Dawn O'Keefe est une adolescente américaine somme toute ordinaire... tout du moins si l'on suit l'american way of life prôné par les plus conservateurs étasuniens dirons nous. Dawn est, naturellement pourrait-on dès lors ajouter, jeune militante au club de chasteté de son lycée. Elle n'hésite pas à prendre la parole lors des réunions d'information et ainsi promouvoir le port de l'anneau symbolisant ledit vœu (la tradition de la ceinture, il est vrai, s'est perdue messieurs dames...). Mais la belle jeunesse puritaine peut-elle se suffire d'un tel procédé obsolète quand les sirènes du supposé vice vous titille ? Fort heureusement, dame nature veille...
  
Or sous ce vernis sans craquelure apparente, la vie et l'environnement de la jeune Dawn sont loin d'être si paradisiaques. L'addition, je suis une jeune fille attirante, je prône l'abstinence avant le mariage, alors que je suis l'objet de convoitise à la fois du fils de mon beau-père et de la gent masculine du lycée, plus l'éveil des premiers désirs, tout ceci fait un peu beaucoup pour ses frêles épaules. Sauf que Dawn va pouvoir compter sur l'aide de la centrale nucléaire qui est implantée non loin de son chez elle... un élément tout sauf anodin s'il en est. Bref toc toc toc, le fantastique frappe à la porte, et on découvre que notre héroïne possède un vagin pourvu d'une dentition très aiguisée, dispositif "naturel" de protection plus connu sous le terme de vagina dentata. Mademoiselle O'Keefe pourra dès lors s'occuper des cuistres mâles qui en veulent à son intégrité...

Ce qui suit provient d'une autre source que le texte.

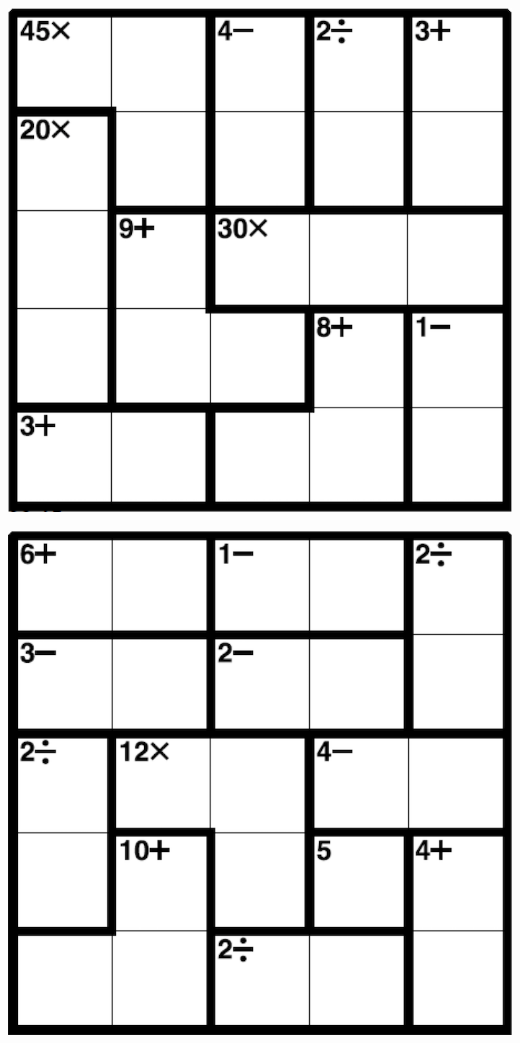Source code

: 
\includegraphics[scale=1]{Gambar/Lampiran/5x5_11.png}

\includegraphics[scale=1]{Gambar/Lampiran/5x5_12.png}
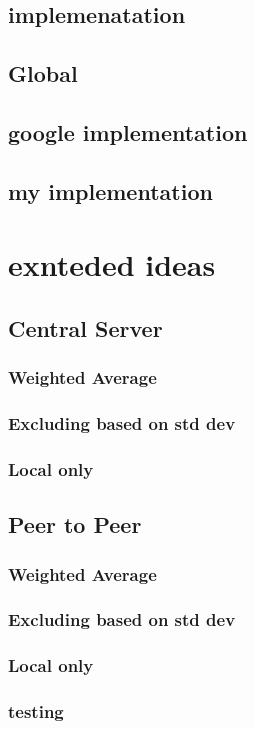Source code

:\documentclass[10pt]{article}
\begin{document}
\subsection{implemenatation}
\subsection{Global}
\subsection{google implementation}
\subsection{my implementation}
\clearpage
\section{exnteded ideas}
\subsection{Central Server}

\subsubsection{Weighted Average}
\subsubsection{Excluding based on std dev}
\subsubsection{Local only}
\subsection{Peer to Peer}
\subsubsection{Weighted Average}
\subsubsection{Excluding based on std dev}
\subsubsection{Local only}
\subsubsection{testing}
\end{document}
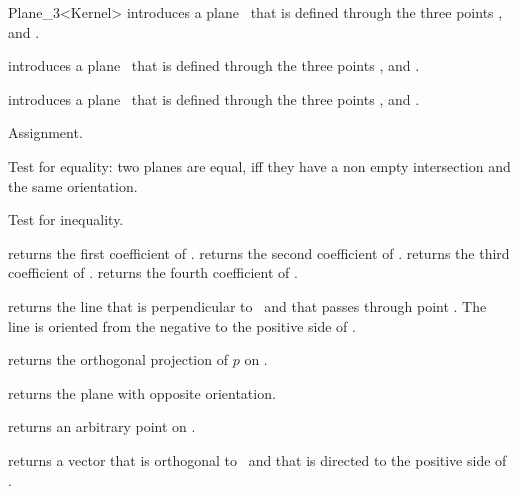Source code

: \begin{ccRefClass} {Plane_3<Kernel>}
{introduces a plane \ccVar\ that is defined through the  three points 
 ,  and .}

{introduces a plane \ccVar\ that is defined through the  three points 
 ,  and .}

{introduces a plane \ccVar\ that is defined through the  three points 
 ,  and .}

\ccOperations
\ccHidden {}
        {Assignment.}

       {Test for equality: two planes are equal, iff they have a non 
        empty intersection and the same orientation.}

       {Test for inequality.}

       {returns the first coefficient of \ccVar.}
\ccGlue
{}
       {returns the second coefficient of \ccVar.}
\ccGlue
{}
       {returns the third coefficient of \ccVar.}
\ccGlue
{}
       {returns the fourth coefficient of \ccVar.}

       {returns the line that is perpendicular to \ccVar\ and that
        passes through point . The line is oriented from
        the negative to the positive side of \ccVar.}

       {returns the orthogonal projection of $p$ on \ccVar.}

       {returns the plane with opposite orientation.}

       {returns an arbitrary point on \ccVar.}

       {returns a vector that is orthogonal to \ccVar\ and that
        is directed to the positive side of \ccVar.}


\end{ccRefClass}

Toute série B ou film de genre qui se respecte se doit d'avoir un minimum de cohérence. Teeth de Mitchell Lichtenstein (fils de Roy, le pape du Pop Art) rappelle par moment la fameuse question que tout bon pilier de bar se demande une fois dans sa vie : ce verre est-il à moitié vide ou à moitié plein? Contrairement au canadien David Cronenberg, chantre des mutations en tout genre, Lichtenstein n'a en aucun cas une vision clinique. Ce dernier lorgne vers la comédie noire fantastique tout en rappelant certains aspects typiques du réalisateur danois Lars Von Trier, à savoir un malin plaisir à jouer les sadiques avec son héroïne. Contrairement à Breaking the Waves, ce sadisme est surtout à mettre en parallèle avec un parcours initiatique: "souffre ma fille, c'est pour ton bien, Dieu (ou les radiations) t'a donné un moyen de lutter". Toujours est-il qu'on en vient à se demander si cette provocation envers les conservateurs est bien utile car gratuite. Certes, tout est bien qui finit bien car contrairement aux films d'horreur des 70's-80's où coucher rimait forcément avec meurtre sanglant par le psychopathe de service, Dawn assume et maitrise parfaitement ce don de la "nature".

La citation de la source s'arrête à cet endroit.